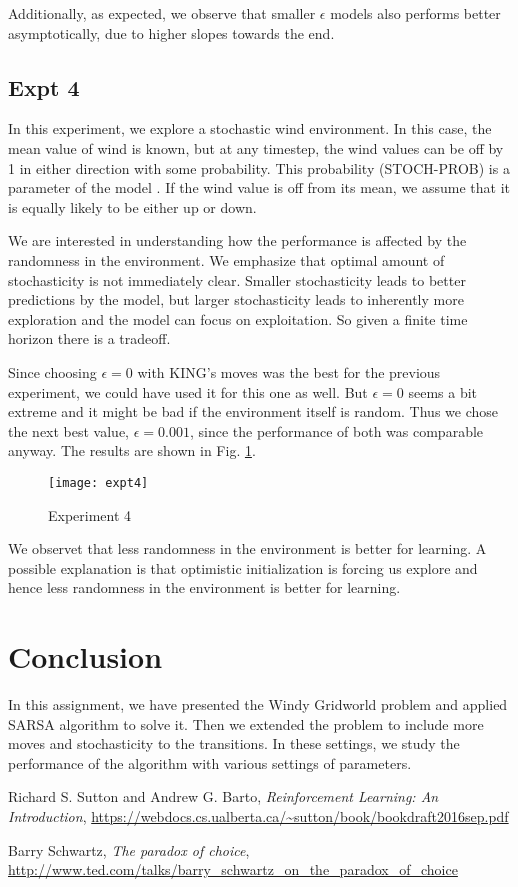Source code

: \documentclass{article}
\begin{document}
    Additionally, as expected, we observe that smaller $\epsilon$ models also performs better asymptotically, due to higher slopes towards the end.
    
\subsection{Expt 4}
    In this experiment, we explore a stochastic wind environment. In this case, the mean value of wind is known, but at any timestep, the wind values can be off by 1 in either direction with some probability. This probability (STOCH-PROB) is a parameter of the model . If the wind value is off from its mean, we assume that it is equally likely to be either up or down.
    
    We are interested in understanding how the performance is affected by the randomness in the environment. We emphasize that optimal amount of stochasticity is not immediately clear. Smaller stochasticity leads to better predictions by the model, but larger stochasticity leads to inherently more exploration and the model can focus on exploitation. So given a finite time horizon there is a tradeoff.
    
    Since choosing $\epsilon=0$ with KING's moves was the best for the previous experiment, we could have used it for this one as well. But $\epsilon=0$ seems a bit extreme and it might be bad if the environment itself is random. Thus we chose the next best value, $\epsilon=0.001$, since the performance of both was comparable anyway. The results are shown in Fig. \ref{fig:expt4}. 
    
    \begin{figure}[!h]
        \centering
        \texttt{[image: expt4]}
        \caption{Experiment 4}
        \label{fig:expt4}
    \end{figure}
    
    We observet that less randomness in the environment is better for learning. A possible explanation is that optimistic initialization is forcing us explore and hence less randomness in the environment is better for learning.

\section{Conclusion}
In this assignment, we have presented the Windy Gridworld problem and applied SARSA algorithm to solve it. Then we extended the problem to include more moves and stochasticity to the transitions. In these settings, we study the performance of the algorithm with various settings of parameters.

\clearpage

\begin{thebibliography}{9}

  Richard S. Sutton and Andrew G. Barto,
  \emph{Reinforcement Learning: An Introduction},
  \url{https://webdocs.cs.ualberta.ca/~sutton/book/bookdraft2016sep.pdf}

  Barry Schwartz,
  \emph{The paradox of choice},
  \url{http://www.ted.com/talks/barry_schwartz_on_the_paradox_of_choice}
  
\end{thebibliography}
\end{document}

┄┄┄┄┄┄┄┄┄┄

BRIEF.
When a line in the material above includes "explore", report that line by copying it.

SOLUTION TO THIS PROBLEM.
    In this experiment, we explore a stochastic wind environment. In this case, the mean value of wind is known, but at any timestep, the wind values can be off by 1 in either direction with some probability. This probability (STOCH-PROB) is a parameter of the model . If the wind value is off from its mean, we assume that it is equally likely to be either up or down.
    We observet that less randomness in the environment is better for learning. A possible explanation is that optimistic initialization is forcing us explore and hence less randomness in the environment is better for learning.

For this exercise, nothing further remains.